In BC we cover the disciplines we are most fond of and there are not many photography lovers among us, which left this approach quite neglected. In the meantime, after a couple of small but relevant life-changing events, I was “rebooting” my photography (more shooting, more reading, new website, back to Instagram…).

I found myself in a peculiar spot: a reignited passion for photography, an association in need of a fresh start and a bunch of (very smart) kids ready to receive (and overwhelmingly ready to give) inspiration. Three different problems at the same time, in the same place, sharing the same solution. I decided to seize the opportunity and started a series of creative exercises in the form of monthly assignments.

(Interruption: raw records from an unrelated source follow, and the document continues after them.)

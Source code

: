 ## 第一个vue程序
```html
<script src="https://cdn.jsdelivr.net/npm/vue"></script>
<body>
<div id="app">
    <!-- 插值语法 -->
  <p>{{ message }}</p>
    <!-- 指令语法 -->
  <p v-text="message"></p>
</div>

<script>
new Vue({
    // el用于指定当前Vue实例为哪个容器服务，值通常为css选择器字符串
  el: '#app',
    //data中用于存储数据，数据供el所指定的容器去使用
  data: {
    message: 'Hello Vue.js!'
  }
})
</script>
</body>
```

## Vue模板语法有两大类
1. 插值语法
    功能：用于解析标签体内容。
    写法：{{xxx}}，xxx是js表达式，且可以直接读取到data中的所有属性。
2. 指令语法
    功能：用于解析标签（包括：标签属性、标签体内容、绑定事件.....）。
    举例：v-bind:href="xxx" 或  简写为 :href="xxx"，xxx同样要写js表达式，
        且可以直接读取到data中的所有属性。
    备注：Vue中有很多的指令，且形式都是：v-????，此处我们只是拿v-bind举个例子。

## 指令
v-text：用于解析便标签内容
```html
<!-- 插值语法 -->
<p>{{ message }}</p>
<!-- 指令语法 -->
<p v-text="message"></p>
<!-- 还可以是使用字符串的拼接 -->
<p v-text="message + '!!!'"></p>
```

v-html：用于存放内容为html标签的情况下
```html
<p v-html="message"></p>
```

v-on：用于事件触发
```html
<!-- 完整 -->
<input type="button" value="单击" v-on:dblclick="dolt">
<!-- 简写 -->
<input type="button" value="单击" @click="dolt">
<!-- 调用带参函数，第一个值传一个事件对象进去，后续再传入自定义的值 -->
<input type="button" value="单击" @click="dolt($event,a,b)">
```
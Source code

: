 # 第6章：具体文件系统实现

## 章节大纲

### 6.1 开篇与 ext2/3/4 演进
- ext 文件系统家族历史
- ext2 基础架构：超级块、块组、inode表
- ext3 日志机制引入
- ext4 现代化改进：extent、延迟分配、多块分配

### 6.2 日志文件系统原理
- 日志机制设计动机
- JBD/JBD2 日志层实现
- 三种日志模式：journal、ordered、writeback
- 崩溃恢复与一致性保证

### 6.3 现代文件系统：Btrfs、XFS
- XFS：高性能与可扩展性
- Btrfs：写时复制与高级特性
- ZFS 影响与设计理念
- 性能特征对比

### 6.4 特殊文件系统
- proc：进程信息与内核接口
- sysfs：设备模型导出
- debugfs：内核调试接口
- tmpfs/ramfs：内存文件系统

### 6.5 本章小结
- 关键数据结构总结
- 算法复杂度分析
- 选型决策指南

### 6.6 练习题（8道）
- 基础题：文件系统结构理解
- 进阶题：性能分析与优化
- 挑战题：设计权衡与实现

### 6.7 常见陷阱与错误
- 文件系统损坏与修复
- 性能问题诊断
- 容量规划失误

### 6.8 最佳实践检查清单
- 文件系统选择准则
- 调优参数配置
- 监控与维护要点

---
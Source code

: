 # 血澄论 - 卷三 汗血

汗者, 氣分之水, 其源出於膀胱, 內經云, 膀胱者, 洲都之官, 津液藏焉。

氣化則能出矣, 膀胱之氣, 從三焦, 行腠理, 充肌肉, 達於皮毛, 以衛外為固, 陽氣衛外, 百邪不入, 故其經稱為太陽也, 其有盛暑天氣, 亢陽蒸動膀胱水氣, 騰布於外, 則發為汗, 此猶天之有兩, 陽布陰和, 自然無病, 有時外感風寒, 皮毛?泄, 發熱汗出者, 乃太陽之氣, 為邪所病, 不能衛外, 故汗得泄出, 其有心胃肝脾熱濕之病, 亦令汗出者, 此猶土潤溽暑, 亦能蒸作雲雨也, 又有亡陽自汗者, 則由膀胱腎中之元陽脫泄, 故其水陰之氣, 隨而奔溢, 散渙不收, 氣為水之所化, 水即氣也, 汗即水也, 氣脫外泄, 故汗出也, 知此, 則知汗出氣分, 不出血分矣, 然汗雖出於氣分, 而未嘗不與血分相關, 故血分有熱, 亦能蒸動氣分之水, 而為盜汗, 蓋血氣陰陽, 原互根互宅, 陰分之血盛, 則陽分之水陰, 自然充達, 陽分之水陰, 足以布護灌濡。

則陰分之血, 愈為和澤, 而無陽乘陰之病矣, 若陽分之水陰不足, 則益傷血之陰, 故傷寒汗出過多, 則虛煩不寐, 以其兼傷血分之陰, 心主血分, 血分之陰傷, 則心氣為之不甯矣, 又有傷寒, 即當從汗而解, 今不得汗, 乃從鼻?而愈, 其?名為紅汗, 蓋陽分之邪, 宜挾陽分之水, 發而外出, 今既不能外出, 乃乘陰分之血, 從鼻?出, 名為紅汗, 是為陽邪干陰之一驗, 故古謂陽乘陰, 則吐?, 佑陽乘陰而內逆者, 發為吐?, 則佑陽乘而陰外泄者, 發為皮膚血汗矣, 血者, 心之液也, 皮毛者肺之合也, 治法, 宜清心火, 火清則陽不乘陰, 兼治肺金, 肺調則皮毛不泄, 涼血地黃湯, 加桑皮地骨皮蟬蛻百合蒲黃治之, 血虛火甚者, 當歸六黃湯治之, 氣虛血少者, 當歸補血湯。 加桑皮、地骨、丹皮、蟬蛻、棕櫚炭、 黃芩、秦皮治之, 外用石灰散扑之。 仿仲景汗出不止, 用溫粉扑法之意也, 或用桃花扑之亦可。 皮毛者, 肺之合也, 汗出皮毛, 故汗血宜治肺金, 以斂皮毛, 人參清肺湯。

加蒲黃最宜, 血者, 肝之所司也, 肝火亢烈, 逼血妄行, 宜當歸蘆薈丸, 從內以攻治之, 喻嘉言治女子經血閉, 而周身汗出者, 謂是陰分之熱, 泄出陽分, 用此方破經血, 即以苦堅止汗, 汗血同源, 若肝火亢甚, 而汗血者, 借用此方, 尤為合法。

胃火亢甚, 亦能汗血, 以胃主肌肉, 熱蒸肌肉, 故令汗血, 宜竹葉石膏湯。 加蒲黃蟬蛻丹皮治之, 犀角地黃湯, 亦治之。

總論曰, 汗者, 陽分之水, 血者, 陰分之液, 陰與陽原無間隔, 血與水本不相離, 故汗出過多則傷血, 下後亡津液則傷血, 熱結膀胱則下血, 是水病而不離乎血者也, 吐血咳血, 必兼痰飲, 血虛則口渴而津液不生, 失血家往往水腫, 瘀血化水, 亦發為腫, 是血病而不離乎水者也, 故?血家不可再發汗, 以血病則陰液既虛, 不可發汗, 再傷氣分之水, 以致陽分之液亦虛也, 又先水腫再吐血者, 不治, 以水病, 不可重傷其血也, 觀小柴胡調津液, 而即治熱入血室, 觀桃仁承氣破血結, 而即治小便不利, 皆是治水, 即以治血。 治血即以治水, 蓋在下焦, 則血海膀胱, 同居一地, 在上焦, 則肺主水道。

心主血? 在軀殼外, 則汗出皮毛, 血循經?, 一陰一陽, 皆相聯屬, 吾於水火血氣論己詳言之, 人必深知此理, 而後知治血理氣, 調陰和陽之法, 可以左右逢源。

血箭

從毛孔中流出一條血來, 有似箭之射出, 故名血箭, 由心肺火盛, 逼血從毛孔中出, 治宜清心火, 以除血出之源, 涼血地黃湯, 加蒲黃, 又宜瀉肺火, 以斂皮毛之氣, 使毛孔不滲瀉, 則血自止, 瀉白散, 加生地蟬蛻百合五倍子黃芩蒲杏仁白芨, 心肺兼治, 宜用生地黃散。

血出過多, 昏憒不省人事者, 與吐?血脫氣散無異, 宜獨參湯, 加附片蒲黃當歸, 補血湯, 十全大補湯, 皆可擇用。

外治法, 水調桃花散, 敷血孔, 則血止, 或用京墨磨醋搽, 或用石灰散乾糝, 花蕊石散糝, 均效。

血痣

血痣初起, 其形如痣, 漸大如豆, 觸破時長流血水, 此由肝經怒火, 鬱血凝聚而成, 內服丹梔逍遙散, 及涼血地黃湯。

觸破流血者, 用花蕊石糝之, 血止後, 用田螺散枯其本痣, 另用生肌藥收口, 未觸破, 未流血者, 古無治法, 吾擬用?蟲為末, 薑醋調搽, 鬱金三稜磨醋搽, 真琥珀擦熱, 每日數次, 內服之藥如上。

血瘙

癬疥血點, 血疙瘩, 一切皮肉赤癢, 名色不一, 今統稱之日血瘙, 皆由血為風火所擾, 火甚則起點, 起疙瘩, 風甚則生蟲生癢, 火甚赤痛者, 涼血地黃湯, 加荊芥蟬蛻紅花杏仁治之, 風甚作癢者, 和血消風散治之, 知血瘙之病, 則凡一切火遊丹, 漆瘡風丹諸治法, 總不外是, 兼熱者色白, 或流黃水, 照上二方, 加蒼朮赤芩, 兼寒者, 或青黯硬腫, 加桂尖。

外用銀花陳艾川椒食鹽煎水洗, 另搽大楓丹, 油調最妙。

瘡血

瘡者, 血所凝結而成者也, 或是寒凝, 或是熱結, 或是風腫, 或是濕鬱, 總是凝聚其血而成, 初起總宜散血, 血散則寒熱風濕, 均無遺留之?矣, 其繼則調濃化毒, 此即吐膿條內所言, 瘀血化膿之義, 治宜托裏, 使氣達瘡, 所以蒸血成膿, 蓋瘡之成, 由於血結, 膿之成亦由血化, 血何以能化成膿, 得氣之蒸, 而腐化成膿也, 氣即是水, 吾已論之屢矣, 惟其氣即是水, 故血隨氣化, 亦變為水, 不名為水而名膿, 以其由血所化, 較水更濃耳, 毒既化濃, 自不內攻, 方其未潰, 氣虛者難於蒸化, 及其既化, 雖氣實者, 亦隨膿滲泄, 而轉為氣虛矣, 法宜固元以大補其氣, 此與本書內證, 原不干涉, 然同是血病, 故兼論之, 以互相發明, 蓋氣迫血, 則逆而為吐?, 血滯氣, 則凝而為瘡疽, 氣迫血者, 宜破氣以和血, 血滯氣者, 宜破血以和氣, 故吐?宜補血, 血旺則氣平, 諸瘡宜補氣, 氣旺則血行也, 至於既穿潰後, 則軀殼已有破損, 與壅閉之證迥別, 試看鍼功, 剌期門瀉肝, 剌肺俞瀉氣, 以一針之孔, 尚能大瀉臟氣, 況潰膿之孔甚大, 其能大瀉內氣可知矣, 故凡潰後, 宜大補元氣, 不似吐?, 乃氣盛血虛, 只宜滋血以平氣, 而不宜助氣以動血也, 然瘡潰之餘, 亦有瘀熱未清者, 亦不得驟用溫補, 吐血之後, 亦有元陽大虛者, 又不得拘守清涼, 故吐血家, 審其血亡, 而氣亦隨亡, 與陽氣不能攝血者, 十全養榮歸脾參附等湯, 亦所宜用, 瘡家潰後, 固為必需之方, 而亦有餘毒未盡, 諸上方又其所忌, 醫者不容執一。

The set of rules is pretty simple:

  1. Partecipation is on a voluntary basis.
  2. Even who partecipates has the freedom not to share his or her work, keeping it a personal experience.
  3. If anyone, because of these exercises, begins a personal project, drop-out is allowed to keep the personal project going.
  4. We provide two detailed paths for writing and photography, but any other approach is fine as long as the participant accepts the duty to “translate” autonomously the exercise in a way suitable for the discipline of choice.
Photography and trans-mediality

I’m not a writer and I consider myself to be less than an average reader; moreover, this is not intended to be a creative writing course. While planning the exercises, I decided to go my own way on the assumption that – regardless of the field – creativity largely follows overlapping paths and that one way to trigger it is using a less obvious angle. So – and this is the trans-medial experiment – I’m trying to translate some practices widely used by photographers into other forms of art. For example, the ability to “see” is quite clear in photography, but less so in writing (which can be easily mistaken with an act of mere creation of the mind).

This is an ongoing project: it started in October 2016 and will end some time around May or June 2017. I already have an outline of the whole process, but I readjust it after each workshop so it makes no sense to publish it beforehand (I think of it more as a safety net). I will share instead a summary of my experience along this year.

As an ongoing experience, I apologize for inconsistencies and changes that might occur in how this material will be organized before it reaches its final form.